Agency: Publicis Sapient (embedded agency model)

Agency: Publicis Sapient (embedded agency model)

Sep 2013 – Jun 2015

Sony — Global Web Transformation

Development Manager / Technical Architect

Joined Sony's Global Web Transformation initiative as Development Manager and Technical Architect, augmenting Sony's internal program team within an embedded agency model.
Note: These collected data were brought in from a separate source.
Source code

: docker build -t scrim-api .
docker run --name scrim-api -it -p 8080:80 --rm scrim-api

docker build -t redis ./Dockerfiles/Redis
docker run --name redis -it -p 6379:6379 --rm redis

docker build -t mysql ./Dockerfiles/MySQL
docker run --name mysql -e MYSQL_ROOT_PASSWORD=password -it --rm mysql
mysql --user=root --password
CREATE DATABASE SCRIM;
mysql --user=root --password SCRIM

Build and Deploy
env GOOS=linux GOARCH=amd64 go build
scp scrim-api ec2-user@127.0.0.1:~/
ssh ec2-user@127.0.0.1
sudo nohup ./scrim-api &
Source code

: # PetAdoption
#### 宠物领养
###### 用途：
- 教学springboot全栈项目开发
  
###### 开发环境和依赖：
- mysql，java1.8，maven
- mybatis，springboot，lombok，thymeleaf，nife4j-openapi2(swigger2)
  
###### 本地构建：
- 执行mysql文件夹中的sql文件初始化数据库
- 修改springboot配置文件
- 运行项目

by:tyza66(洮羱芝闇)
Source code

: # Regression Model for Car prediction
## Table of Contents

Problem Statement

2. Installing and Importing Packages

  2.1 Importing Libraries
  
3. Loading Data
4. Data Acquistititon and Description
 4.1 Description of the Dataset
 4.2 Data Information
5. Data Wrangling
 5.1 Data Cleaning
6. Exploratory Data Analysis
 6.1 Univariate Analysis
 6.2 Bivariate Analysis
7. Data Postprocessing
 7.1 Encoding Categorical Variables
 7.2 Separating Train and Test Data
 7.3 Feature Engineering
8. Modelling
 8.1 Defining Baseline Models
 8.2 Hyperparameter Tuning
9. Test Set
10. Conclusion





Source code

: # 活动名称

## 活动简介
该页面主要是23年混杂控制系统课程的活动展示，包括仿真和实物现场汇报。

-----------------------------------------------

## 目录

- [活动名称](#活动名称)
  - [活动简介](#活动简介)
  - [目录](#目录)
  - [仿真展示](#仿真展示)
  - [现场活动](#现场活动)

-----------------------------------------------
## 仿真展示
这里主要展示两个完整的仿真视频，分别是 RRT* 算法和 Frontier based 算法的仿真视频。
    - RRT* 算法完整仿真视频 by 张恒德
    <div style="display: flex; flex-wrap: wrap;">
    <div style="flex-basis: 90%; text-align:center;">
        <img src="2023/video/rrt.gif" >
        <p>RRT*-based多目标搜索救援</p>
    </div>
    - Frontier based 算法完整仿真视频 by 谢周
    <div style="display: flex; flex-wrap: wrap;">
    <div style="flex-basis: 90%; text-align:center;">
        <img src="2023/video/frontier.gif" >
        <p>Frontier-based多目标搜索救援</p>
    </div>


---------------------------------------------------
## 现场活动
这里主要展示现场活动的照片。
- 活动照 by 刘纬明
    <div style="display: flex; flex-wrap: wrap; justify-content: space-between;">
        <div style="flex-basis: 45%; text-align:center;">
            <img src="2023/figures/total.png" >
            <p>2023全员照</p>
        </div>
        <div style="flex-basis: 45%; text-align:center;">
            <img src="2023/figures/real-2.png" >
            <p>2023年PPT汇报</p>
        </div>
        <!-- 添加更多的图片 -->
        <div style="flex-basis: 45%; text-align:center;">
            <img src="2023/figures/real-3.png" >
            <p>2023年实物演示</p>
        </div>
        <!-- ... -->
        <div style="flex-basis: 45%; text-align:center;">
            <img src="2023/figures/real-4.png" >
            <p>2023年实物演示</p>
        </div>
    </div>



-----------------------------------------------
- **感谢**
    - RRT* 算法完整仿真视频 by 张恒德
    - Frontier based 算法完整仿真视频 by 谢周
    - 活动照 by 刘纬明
Responsible for technical delivery leadership, agile facilitation, and platform integration across a large, globally distributed organization.

Program Context

  • Sony established a Global Design & Delivery Center in San Francisco composed of Sony, Sapient, and contractor teams across Design, UX, Development, Ops, and Production.
  • Mandate was to unify fragmented global Sony web properties—operated independently by subsidiaries and regions—into a single design system and shared CMS to address brand drift and inconsistent customer experiences.

Colleague Notes

Key Contributions

  • Managed and led the core development team, providing technical oversight, delivery planning, and agile process facilitation.
  • Served as technical architect for a modern web platform leveraging Node.js, Jade, JSON-based services, MongoDB, and Scala-based backend services.
  • Partnered with Sony stakeholders to integrate the new platform and architecture into the broader Global Web Transformation roadmap.
  • Coordinated delivery across globally distributed teams, including offshore QA in India, content entry and localization teams in Istanbul, Sony UK teams (pioneer reference implementation), and corporate stakeholders in Japan.
  • Supported the rollout of a single global CMS and design system, enabling regional teams to migrate independently while maintaining global brand consistency.
  • Oversaw a major global launch across 53 locales in January 2014, followed by continuous enhancement and phased regional rollouts.
  • Acted as a bridge between global governance and local execution, balancing standardization with regional requirements.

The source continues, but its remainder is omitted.